Thoroughly analyze which campaigns and channels are consistently generating the most profitable returns or the strongest top-of-funnel efficiency, then reallocate investment accordingly.
For example:
Allocate more spend to creative formats with stronger engagement, such as Reels or TikTok Spark Ads.
Reduce investment in campaigns experiencing rising CPMs and declining conversion rates.
Reserve budget for major promotional / key shopping moments like Back to School or Labor Day if historical performance shows stronger returns.
Don't Ignore Upper-Funnel Campaigns
When performance softens, it's tempting to cut awareness campaigns entirely and focus only on campaigns generating conversions and strong ROAS. While revenue efficiency remains important, eliminating top-of-funnel campaigns can shrink your future retargeting audience and make conversion campaigns even more expensive over time, which is especially detrimental as we approach fall & the holidays.
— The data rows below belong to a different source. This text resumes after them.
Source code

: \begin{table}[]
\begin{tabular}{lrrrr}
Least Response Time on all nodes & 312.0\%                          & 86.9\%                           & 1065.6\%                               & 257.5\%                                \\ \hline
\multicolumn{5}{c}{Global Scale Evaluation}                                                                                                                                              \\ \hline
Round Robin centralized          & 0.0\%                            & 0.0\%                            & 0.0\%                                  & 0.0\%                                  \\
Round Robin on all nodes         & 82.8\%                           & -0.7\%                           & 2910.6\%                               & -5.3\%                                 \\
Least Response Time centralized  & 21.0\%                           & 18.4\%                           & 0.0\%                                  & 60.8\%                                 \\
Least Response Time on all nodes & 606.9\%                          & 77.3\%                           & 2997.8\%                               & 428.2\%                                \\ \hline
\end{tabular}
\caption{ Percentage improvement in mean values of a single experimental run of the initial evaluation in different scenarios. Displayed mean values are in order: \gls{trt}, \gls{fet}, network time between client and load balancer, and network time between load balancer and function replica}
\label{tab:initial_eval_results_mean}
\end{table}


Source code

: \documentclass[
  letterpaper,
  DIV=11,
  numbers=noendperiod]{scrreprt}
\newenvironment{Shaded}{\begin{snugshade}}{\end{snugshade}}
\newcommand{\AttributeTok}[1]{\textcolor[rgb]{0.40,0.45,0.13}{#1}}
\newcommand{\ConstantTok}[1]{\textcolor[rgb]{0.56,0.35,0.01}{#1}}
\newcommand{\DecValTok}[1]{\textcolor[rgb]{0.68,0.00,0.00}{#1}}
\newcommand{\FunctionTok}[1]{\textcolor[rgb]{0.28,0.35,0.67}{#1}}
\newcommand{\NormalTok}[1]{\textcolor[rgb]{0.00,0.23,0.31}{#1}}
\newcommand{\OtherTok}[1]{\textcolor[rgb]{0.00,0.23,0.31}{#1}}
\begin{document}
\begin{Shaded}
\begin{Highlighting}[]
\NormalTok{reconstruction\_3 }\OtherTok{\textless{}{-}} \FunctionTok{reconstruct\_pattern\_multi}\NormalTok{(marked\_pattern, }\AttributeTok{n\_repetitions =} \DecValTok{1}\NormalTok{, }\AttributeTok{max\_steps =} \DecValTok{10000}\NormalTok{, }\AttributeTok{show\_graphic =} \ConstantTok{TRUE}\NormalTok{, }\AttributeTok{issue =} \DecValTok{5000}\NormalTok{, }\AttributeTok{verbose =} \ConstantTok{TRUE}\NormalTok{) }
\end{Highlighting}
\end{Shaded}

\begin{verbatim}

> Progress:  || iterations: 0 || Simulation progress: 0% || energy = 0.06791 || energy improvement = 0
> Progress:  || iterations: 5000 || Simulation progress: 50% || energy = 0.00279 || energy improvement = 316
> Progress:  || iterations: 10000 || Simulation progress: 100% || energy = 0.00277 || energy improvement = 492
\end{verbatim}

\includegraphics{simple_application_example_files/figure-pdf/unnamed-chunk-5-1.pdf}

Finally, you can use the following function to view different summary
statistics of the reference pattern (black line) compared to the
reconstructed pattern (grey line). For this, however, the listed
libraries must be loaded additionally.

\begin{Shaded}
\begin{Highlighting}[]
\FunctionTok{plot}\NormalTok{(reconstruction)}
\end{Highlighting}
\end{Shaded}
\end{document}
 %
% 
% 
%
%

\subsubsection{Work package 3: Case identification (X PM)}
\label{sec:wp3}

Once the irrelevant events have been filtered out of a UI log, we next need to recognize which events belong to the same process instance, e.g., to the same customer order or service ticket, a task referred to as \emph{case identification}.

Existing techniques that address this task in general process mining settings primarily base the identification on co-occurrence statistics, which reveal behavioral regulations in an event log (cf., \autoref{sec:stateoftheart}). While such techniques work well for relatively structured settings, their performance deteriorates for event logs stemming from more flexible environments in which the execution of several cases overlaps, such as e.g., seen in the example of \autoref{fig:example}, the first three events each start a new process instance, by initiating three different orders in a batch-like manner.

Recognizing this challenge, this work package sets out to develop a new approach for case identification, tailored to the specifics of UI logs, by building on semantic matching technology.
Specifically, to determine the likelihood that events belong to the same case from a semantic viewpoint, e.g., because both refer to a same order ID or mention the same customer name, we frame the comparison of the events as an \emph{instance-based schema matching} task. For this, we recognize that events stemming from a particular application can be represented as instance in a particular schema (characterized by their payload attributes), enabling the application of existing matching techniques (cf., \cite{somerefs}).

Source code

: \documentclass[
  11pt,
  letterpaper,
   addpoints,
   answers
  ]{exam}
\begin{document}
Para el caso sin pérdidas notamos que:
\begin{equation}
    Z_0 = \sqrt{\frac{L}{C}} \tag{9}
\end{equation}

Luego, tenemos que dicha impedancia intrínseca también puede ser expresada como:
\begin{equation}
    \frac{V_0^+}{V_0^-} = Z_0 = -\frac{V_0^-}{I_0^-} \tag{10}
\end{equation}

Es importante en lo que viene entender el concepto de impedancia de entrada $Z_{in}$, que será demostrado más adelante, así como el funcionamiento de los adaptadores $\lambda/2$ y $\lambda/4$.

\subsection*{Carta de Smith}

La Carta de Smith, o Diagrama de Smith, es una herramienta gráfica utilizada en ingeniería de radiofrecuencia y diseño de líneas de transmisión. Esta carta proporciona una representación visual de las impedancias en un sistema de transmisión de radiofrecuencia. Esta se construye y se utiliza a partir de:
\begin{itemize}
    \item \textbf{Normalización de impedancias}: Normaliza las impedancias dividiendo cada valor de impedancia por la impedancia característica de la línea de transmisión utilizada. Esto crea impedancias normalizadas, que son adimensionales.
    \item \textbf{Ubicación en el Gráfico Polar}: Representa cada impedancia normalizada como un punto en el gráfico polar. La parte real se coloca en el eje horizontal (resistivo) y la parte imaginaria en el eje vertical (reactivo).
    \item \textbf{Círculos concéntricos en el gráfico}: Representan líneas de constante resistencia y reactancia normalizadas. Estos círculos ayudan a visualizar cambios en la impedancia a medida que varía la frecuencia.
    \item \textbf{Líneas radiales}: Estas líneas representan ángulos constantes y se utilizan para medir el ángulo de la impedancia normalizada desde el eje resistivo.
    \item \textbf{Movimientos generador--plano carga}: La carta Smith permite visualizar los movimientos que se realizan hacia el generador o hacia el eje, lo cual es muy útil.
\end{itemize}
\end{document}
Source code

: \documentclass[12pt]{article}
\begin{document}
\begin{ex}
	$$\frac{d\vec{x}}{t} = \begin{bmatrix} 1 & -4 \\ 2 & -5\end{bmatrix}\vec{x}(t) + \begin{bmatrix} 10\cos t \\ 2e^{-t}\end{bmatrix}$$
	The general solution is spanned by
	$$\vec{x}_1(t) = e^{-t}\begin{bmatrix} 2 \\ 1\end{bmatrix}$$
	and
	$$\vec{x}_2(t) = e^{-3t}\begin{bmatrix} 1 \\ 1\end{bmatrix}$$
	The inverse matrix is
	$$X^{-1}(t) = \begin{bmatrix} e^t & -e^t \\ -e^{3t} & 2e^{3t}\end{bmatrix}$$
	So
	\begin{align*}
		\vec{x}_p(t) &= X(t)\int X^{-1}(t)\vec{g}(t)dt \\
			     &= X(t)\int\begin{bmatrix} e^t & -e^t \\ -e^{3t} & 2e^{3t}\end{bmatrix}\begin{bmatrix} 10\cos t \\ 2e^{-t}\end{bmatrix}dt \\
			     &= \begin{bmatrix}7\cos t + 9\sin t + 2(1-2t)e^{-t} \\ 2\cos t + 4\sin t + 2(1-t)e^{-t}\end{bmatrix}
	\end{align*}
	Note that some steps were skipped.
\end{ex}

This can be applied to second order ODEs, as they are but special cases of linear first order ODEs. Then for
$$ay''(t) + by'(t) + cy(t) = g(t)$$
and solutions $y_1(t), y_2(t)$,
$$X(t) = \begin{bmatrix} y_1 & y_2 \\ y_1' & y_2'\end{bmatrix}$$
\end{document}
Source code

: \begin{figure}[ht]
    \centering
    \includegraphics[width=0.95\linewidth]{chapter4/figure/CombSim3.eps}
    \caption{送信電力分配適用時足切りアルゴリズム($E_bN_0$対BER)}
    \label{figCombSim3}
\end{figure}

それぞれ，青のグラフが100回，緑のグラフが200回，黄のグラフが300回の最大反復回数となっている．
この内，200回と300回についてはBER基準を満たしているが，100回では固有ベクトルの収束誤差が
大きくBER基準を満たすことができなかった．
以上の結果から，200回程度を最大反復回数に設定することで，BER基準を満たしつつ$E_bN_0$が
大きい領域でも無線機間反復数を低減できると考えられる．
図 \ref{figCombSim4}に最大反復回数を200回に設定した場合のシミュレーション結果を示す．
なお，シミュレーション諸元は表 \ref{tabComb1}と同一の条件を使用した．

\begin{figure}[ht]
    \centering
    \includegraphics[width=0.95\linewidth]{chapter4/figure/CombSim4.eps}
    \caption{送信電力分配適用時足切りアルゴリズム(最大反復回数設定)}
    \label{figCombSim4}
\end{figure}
That said, summer campaigns should be evaluated holistically and measured beyond revenue and ROAS. Metrics such as click through rate, video completion rate, and add to cart rate can provide valuable signals that future conversions are being built even if purchases temporarily soften. Identifying where performance trends exist among these metrics can also help uncover which creative messaging is most impactful at grabbing users attention and moving them along the path to purchase.
Prepare for Fall While Summer Is Still Running
One of the biggest mistakes advertisers make is waiting until September to begin planning for fall campaigns.
Summer is the ideal time to:
Test new creative concepts
Build remarketing audiences
Identify winning messaging
The learnings gathered during summer campaigns can significantly improve efficiency heading into higher volume shopping periods.
Final Thoughts
While conversion rates may soften during the summer, the season presents a valuable opportunity to improve long-term performance. By leveraging seasonal content, proactively reallocating budgets based on performance, and maintaining a balanced full-funnel approach, brands can maximize efficiency during the summer months while setting themselves up for stronger results in the busy shopping season ahead.
Instead of viewing summer as a period to simply maintain performance, use it as an opportunity to learn, optimize, and build momentum for what's next.